Ahh, yes, the old fallacy that destruction brings prosperity. As for your questions, see the two links in my original post.
The Krugman/Keynesian argument is that you have deficits when you need to stimulate the economy
Unfortunately their plan for how to stimulate the economy has the exact opposite effect.
Like the HUGE barrier to entry of having to lay fiber in the whole city and a competitor that'll sell below profit in that city while you're alive, just to squeeze you out of the market?
For them to sell requires buyers. If they are providing poor service, people are not as likely to accept their cheaper service. As for the huge barrier, it is chump change to large companies that already provide similar services in other areas. If we're talking about a small company, obviously they would only be servicing a small community, probably a local community, making it all the easier for them to afford it, and easier to convince members of the community to switch to their services.
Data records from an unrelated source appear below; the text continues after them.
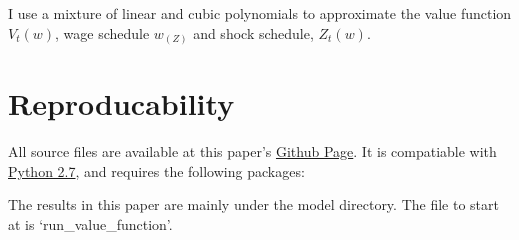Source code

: \documentclass[12pt,a4paper]{scrartcl}            %
\begin{document}
I use a mixture of linear and cubic polynomials to approximate the value function $V_t(w)$, wage schedule $w_(Z)$ and shock schedule, $Z_t(w)$.


\section{Reproducability}

All source files are available at this paper's \href{https://github.com/tomAugspurger/dnwr-zlb}{Github Page}.
It is compatiable with \href{http://python.org/download/releases/2.7.5/}{Python 2.7}, and requires the following packages:


The results in this paper are mainly under the model directory.
The file to start at is `run\_value\_function'.
\end{document}

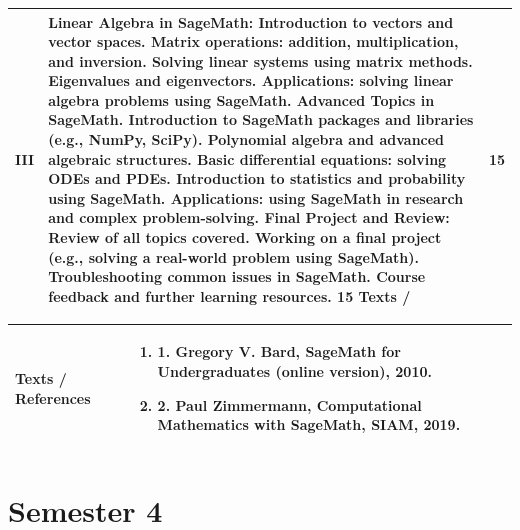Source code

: \documentclass[11pt,a4paper]{article}
\begin{document}
\begin{tabularx}{\textwidth}{|>{\centering\arraybackslash}p{1.4cm}|X|>{\centering\arraybackslash}p{2.4cm}|}
\hline
\Large \textbf{III} & Linear Algebra in SageMath: Introduction to vectors and vector spaces. Matrix operations: addition, multiplication, and inversion. Solving linear systems using matrix methods. Eigenvalues and eigenvectors. Applications: solving linear algebra problems using SageMath. Advanced Topics in SageMath. Introduction to SageMath packages and libraries (e.g., NumPy, SciPy). Polynomial algebra and advanced algebraic structures. Basic differential equations: solving ODEs and PDEs. Introduction to statistics and probability using SageMath. Applications: using SageMath in research and complex problem-solving. Final Project and Review: Review of all topics covered. Working on a final project (e.g., solving a real-world problem using SageMath). Troubleshooting common issues in SageMath. Course feedback and further learning resources. 15 Texts / & \Large \textbf{15} \\
\hline
\end{tabularx}
\vspace{8pt}
\renewcommand{\arraystretch}{1.3}
\begin{tabularx}{\textwidth}{|p{3.2cm}|X|}
\hline
\textbf{Texts / References} & \begin{enumerate}[leftmargin=*,noitemsep,topsep=2pt]  \item 1. Gregory V. Bard, SageMath for Undergraduates (online version), 2010.  \item 2. Paul Zimmermann, Computational Mathematics with SageMath, SIAM, 2019.\end{enumerate} \\
\hline
\end{tabularx}
\clearpage
\section{Semester 4}
\vspace{10pt}
\clearpage
\end{document}
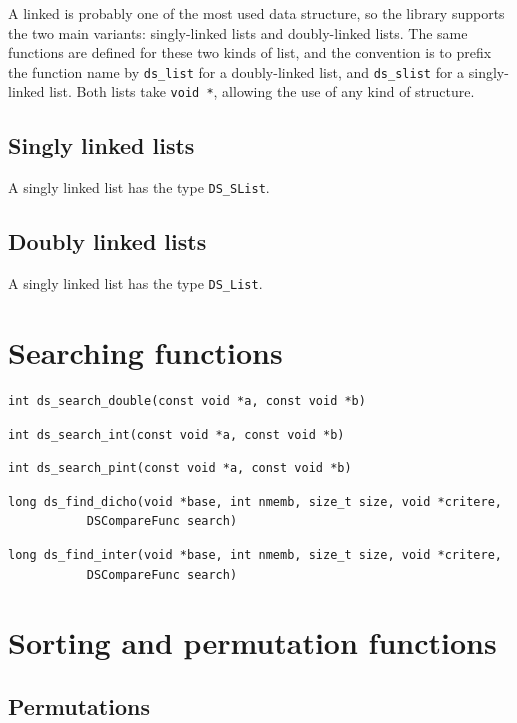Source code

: A linked  is probably one of the most used data structure, so the
library supports the two main variants: singly-linked lists and
doubly-linked lists.
The same functions are defined for these two kinds of list, and the
convention is to prefix the function name by \verb|ds_list| for
a doubly-linked list, and \verb|ds_slist| for a singly-linked list.
Both lists take \verb|void *|, allowing the use of any kind of structure.

\subsection{Singly linked lists}

A singly linked list has the type \verb|DS_SList|.

\subsection{Doubly linked lists}

A singly linked list has the type \verb|DS_List|.

\section{Searching functions}

\begin{verbatim}
int ds_search_double(const void *a, const void *b)
\end{verbatim}
\begin{verbatim}
int ds_search_int(const void *a, const void *b)
\end{verbatim}
\begin{verbatim}
int ds_search_pint(const void *a, const void *b)
\end{verbatim}
\begin{verbatim}
long ds_find_dicho(void *base, int nmemb, size_t size, void *critere,
		   DSCompareFunc search)
\end{verbatim}
\begin{verbatim}
long ds_find_inter(void *base, int nmemb, size_t size, void *critere,
		   DSCompareFunc search)
\end{verbatim}

\section{Sorting and permutation functions}

\subsection{Permutations}
\label{sec:permutations}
If you go back to economics 101, you learn why the free market is optimal at serving society. You also learn that it's under some very big assumptions: all transaction costs are zero, and everybody knows everything.
And then in economics 102 you learn why the conclusions of 101 were incomplete and thus wrong.
Actually my street was paid for by the private developers of my neighborhood, who passed the cost on to the lot buyers, who passed it on to me and the other residents. Then they donated the street to the city.
Unless your street is made of 6-foot-thick stainless steel, it must be maintained. Who pays for that maintenance?
The rest of your reply is just babble.
You've characterized my reply as such, but have not shown your characterization to be accurate.
What about 7, 8, 12 different water mains being pulled in?
A minute ago it was too costly to invest in these projects. Now it's so cheap that a dozen different companies can afford to lay competing services. Which is it?
Obviously privatization is the right answer as it is the only means that avoid individual rights violations.